**Your assignment**
Take the data below and write it out exactly, except for the pictures.

[Saved entries]
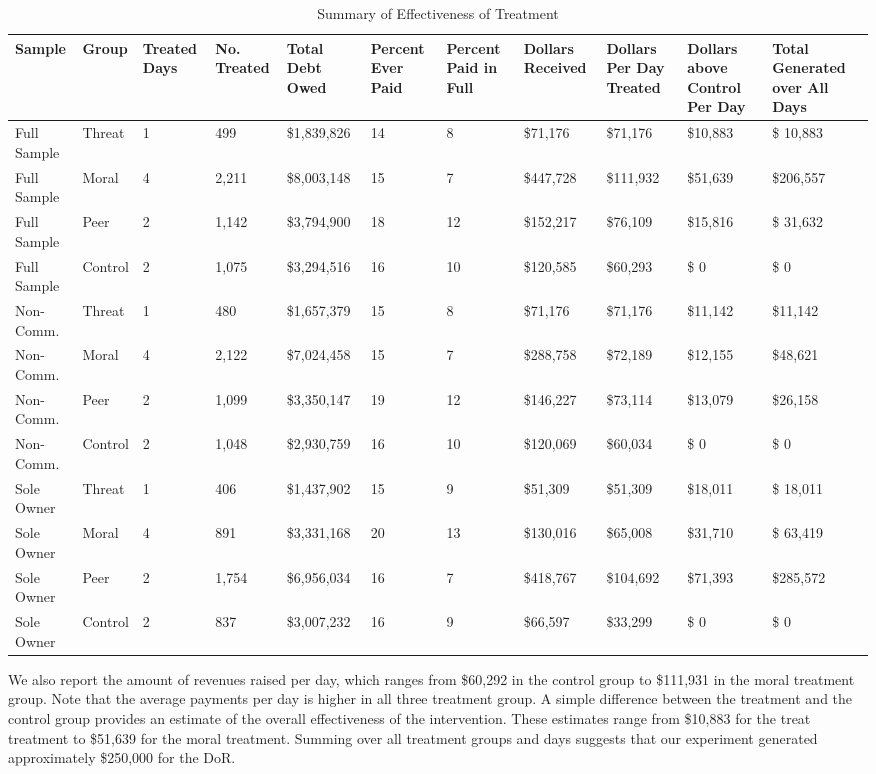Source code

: \documentclass[12pt,titlepage]{article}
\begin{document}
\begin{sidewaystable}[htbp]
\caption{Summary of Effectiveness of Treatment}\label{summary}
\centering
\begin{tabular}{p{2.3cm}|p{1.3cm}|p{1.3cm}|p{1.3cm}|p{2.0cm}|p{1.4cm}|p{1.4cm}|p{1.4cm}|p{1.4cm}|p{1.4cm}|p{1.6cm}}
  \hline
Sample & Group & Treated Days & No. Treated & Total Debt Owed & Percent Ever Paid & Percent Paid in Full & Dollars Received & Dollars Per Day Treated & Dollars above Control Per Day & Total Generated over All Days \\ 
  \hline
Full Sample & Threat & 1 & 499 & \$1,839,826 & 14 &  8 & \$71,176 & \$71,176 & \$10,883 & \$ 10,883 \\ 
Full Sample & Moral & 4 & 2,211 & \$8,003,148 & 15 &  7 & \$447,728 & \$111,932 & \$51,639 & \$206,557 \\ 
Full Sample & Peer & 2 & 1,142 & \$3,794,900 & 18 & 12 & \$152,217 & \$76,109 & \$15,816 & \$ 31,632 \\ 
Full Sample & Control & 2 & 1,075 & \$3,294,516 & 16 & 10 & \$120,585 & \$60,293 & \$     0 & \$      0 \\ 
\hline
Non-Comm. & Threat & 1 & 480 & \$1,657,379 & 15 &  8 & \$71,176 & \$71,176 & \$11,142 & \$11,142 \\ 
Non-Comm. & Moral & 4 & 2,122 & \$7,024,458 & 15 &  7 & \$288,758 & \$72,189 & \$12,155 & \$48,621 \\ 
Non-Comm. & Peer & 2 & 1,099 & \$3,350,147 & 19 & 12 & \$146,227 & \$73,114 & \$13,079 & \$26,158 \\ 
Non-Comm. & Control & 2 & 1,048 & \$2,930,759 & 16 & 10 & \$120,069 & \$60,034 & \$     0 & \$     0 \\ 
\hline
Sole Owner & Threat & 1 & 406 & \$1,437,902 & 15 &  9 & \$51,309 & \$51,309 & \$18,011 & \$ 18,011 \\ 
Sole Owner & Moral & 4 & 891 & \$3,331,168 & 20 & 13 & \$130,016 & \$65,008 & \$31,710 & \$ 63,419 \\ 
Sole Owner & Peer & 2 & 1,754 & \$6,956,034 & 16 &  7 & \$418,767 & \$104,692 & \$71,393 & \$285,572 \\ 
Sole Owner & Control & 2 & 837 & \$3,007,232 & 16 &  9 & \$66,597 & \$33,299 & \$     0 & \$      0 \\ 
\hline
\end{tabular}
\label{table:effect}
\end{sidewaystable}

We also report the amount of revenues raised per day, which ranges
from \$60,292 in the control group to \$111,931 in the moral treatment
group. Note that the average payments per day is higher in all three
treatment group. A simple difference between the treatment and the
control group provides an estimate of the overall effectiveness of the
intervention. These estimates range from \$10,883 for the treat
treatment to \$51,639 for the moral treatment. Summing over all
treatment groups and days suggests that our experiment generated
approximately \$250,000 for the DoR.
\end{document}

**Response to this task**
Source code

: \documentclass[12pt,titlepage]{article}
\begin{document}
\begin{sidewaystable}[htbp]
\caption{Summary of Effectiveness of Treatment}\label{summary}
\centering
\begin{tabular}{p{2.3cm}|p{1.3cm}|p{1.3cm}|p{1.3cm}|p{2.0cm}|p{1.4cm}|p{1.4cm}|p{1.4cm}|p{1.4cm}|p{1.4cm}|p{1.6cm}}
  \hline
Sample & Group & Treated Days & No. Treated & Total Debt Owed & Percent Ever Paid & Percent Paid in Full & Dollars Received & Dollars Per Day Treated & Dollars above Control Per Day & Total Generated over All Days \\ 
  \hline
Full Sample & Threat & 1 & 499 & \$1,839,826 & 14 &  8 & \$71,176 & \$71,176 & \$10,883 & \$ 10,883 \\ 
Full Sample & Moral & 4 & 2,211 & \$8,003,148 & 15 &  7 & \$447,728 & \$111,932 & \$51,639 & \$206,557 \\ 
Full Sample & Peer & 2 & 1,142 & \$3,794,900 & 18 & 12 & \$152,217 & \$76,109 & \$15,816 & \$ 31,632 \\ 
Full Sample & Control & 2 & 1,075 & \$3,294,516 & 16 & 10 & \$120,585 & \$60,293 & \$     0 & \$      0 \\ 
\hline
Non-Comm. & Threat & 1 & 480 & \$1,657,379 & 15 &  8 & \$71,176 & \$71,176 & \$11,142 & \$11,142 \\ 
Non-Comm. & Moral & 4 & 2,122 & \$7,024,458 & 15 &  7 & \$288,758 & \$72,189 & \$12,155 & \$48,621 \\ 
Non-Comm. & Peer & 2 & 1,099 & \$3,350,147 & 19 & 12 & \$146,227 & \$73,114 & \$13,079 & \$26,158 \\ 
Non-Comm. & Control & 2 & 1,048 & \$2,930,759 & 16 & 10 & \$120,069 & \$60,034 & \$     0 & \$     0 \\ 
\hline
Sole Owner & Threat & 1 & 406 & \$1,437,902 & 15 &  9 & \$51,309 & \$51,309 & \$18,011 & \$ 18,011 \\ 
Sole Owner & Moral & 4 & 891 & \$3,331,168 & 20 & 13 & \$130,016 & \$65,008 & \$31,710 & \$ 63,419 \\ 
Sole Owner & Peer & 2 & 1,754 & \$6,956,034 & 16 &  7 & \$418,767 & \$104,692 & \$71,393 & \$285,572 \\ 
Sole Owner & Control & 2 & 837 & \$3,007,232 & 16 &  9 & \$66,597 & \$33,299 & \$     0 & \$      0 \\ 
\hline
\end{tabular}
\label{table:effect}
\end{sidewaystable}

We also report the amount of revenues raised per day, which ranges
from \$60,292 in the control group to \$111,931 in the moral treatment
group. Note that the average payments per day is higher in all three
treatment group. A simple difference between the treatment and the
control group provides an estimate of the overall effectiveness of the
intervention. These estimates range from \$10,883 for the treat
treatment to \$51,639 for the moral treatment. Summing over all
treatment groups and days suggests that our experiment generated
approximately \$250,000 for the DoR.
\end{document}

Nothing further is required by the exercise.